When you buy a stock (ETF, bond, index fund, mutual fund…etc) in a taxable account, the purchase price becomes what is known as your cost basis. An appreciated stock is one where the price you purchased it at is lower than its current price.
If you hold the position for less than one year and sell it, any gains will be short-term capital gains and taxed as ordinary income at your marginal tax rate. If you hold it for longer than one year, any gains at the time you sell it will be long-term capital gains and taxed at a lower rate.
Stocks (or other assets) that are held a long time typically benefit the most from this type of giving.
How Does It Work?
Let’s assume you want to make a charitable gift of $30,000 this year. You have the cash so one option would be to just give that and be done with it. You would be able to deduct $30,000 in charitable giving.

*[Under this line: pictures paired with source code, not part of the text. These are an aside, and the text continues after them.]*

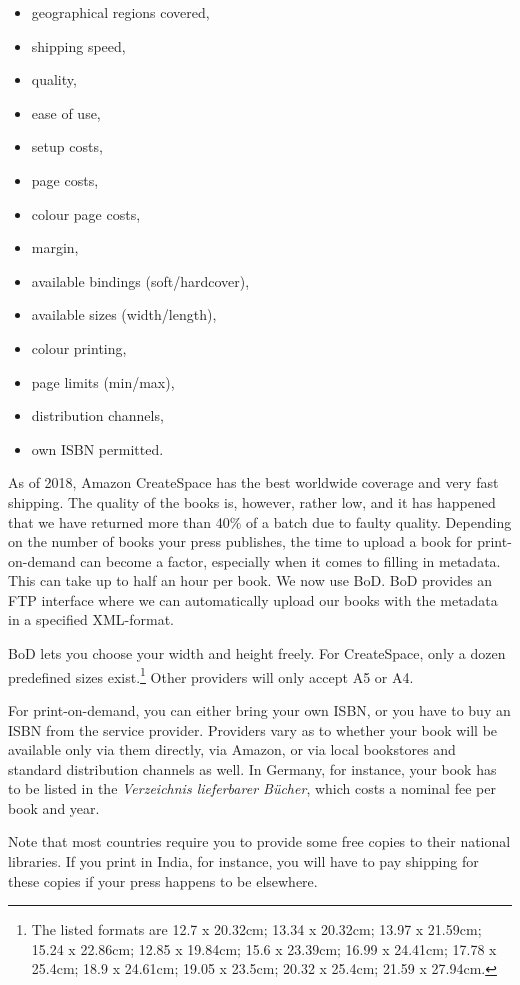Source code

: \documentclass[nonflat,modfonts,output=book] {langsci/langscibook}
\begin{document}
\begin{itemize}
 \item geographical regions covered, 
 \item shipping speed,
 \item quality,
 \item ease of use, 
 \item setup costs, 
 \item page costs, 
 \item colour page costs, 
 \item margin,
 \item available bindings (soft/hardcover), 
 \item available sizes (width/length), 
 \item colour printing, 
 \item page limits (min/max),
 \item distribution channels,
 \item own ISBN permitted.
\end{itemize}

As of 2018, Amazon CreateSpace has the best worldwide coverage and very fast shipping. The quality of the books is, however, rather low, and it has happened that we have returned more than 40\% of a batch due to faulty quality. Depending on the number of books your press publishes, the time to upload a book for print-on-demand can become a factor, especially when it comes to filling in metadata. This can take up to half  an hour per book. We now use BoD. BoD provides an FTP interface where we can automatically upload our books with the metadata in a specified XML-format. 

BoD lets you choose your width and height freely. For CreateSpace, only a dozen  
 predefined sizes exist.\footnote{%
The listed formats are
12.7 x 20.32cm; 
13.34 x 20.32cm;
13.97 x 21.59cm;
15.24 x 22.86cm;
12.85 x 19.84cm;
15.6 x 23.39cm;
16.99 x 24.41cm;
17.78 x 25.4cm;
18.9 x 24.61cm;
19.05 x 23.5cm;
20.32 x 25.4cm;
21.59 x 27.94cm.} Other providers will only accept A5 or A4. 

For print-on-demand, you can either bring your own ISBN, or you have to buy an ISBN from the service provider. Providers vary as to whether your book will be available only via them directly, via Amazon, or via local bookstores and standard distribution channels as well. In Germany, for instance, your book has to be listed in the \textit{Verzeichnis lieferbarer Bücher}, which costs a nominal fee per book and year.

Note that most countries require you to provide some free copies to their national libraries. If you print in India, for instance, you will have to pay shipping for these copies if your press happens to be elsewhere.
\end{document}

Let’s also assume you invested $12,000 in XYZ stock 15 years ago. That initial investment is now worth $30,000. If you were to sell that stock now, you would have to pay taxes on the $18,000 in gain.
If you decided to give the stock, you would avoid the taxes on the $18,000 in gain and still be able to deduct $30,000 in charitable giving.
This type of giving is scalable. When the giving need is really large, it provides an opportunity for the second strategic way we want to share today.
Donor Advised Funds
A donor advised fund (DAF) is a separately identified fund or account that is maintained and operated by a 501(c)(3) organization.
In layman’s terms, it’s an account maintained by a charity that can be funded by individuals. Once funded, you lose legal control over the money. Meaning you can’t get it back.
You still have control over how it’s invested and more importantly, how the money is distributed to various charities.
What’s The Benefit?
A DAF allows you to make a large donation in any given year and spread the giving out to different charities in future years.
Donor advised funds are especially useful in years when you have a big windfall. Whether that means you sold your business, had a huge year in sales, or any other reason.
In these years, your income is typically higher than others. Using a DAF allows you to lump future year giving into one year.
How Does It Work?
Let’s assume you’re married (MFJ), run a small business, and make roughly $500,000 a year. You usually give $50,000 each year as well.
Now let’s assume you sold your business for $5MM and you’re going to retire. This means you will no longer be making $500,000 and will likely be in a much lower tax bracket.
Giving a larger amount this year will be the most tax efficient thing to do, but you may not know exactly where you want all of the money to go. Let’s say you settle on giving away $500,000.
By using a DAF fund, you can put all $500,000 in the fund this year and not have to decide where it will all eventually end up. You will also get the full deduction on the $500,000 for tax purposes.
One option is to give appreciated stock to a DAF. This allows you to make a large donation while at the same time offloading a potential large amount of capital gains taxes you would’ve had to pay if you sold them.
These strategies may not be for everybody, but they’re worth considering. Especially for those in the higher tax brackets and with appreciated stocks or other assets.
Do some homework or contact a good financial planner to discuss whether or not this is something you should consider as we head into the end of the year.
Did You Know?
Gifts of appreciated property are deductible up to 30% of your adjusted gross income (AGI).
Cash or non-appreciated property are deductible up to 60% of your income.
What if today, we were just grateful for everything?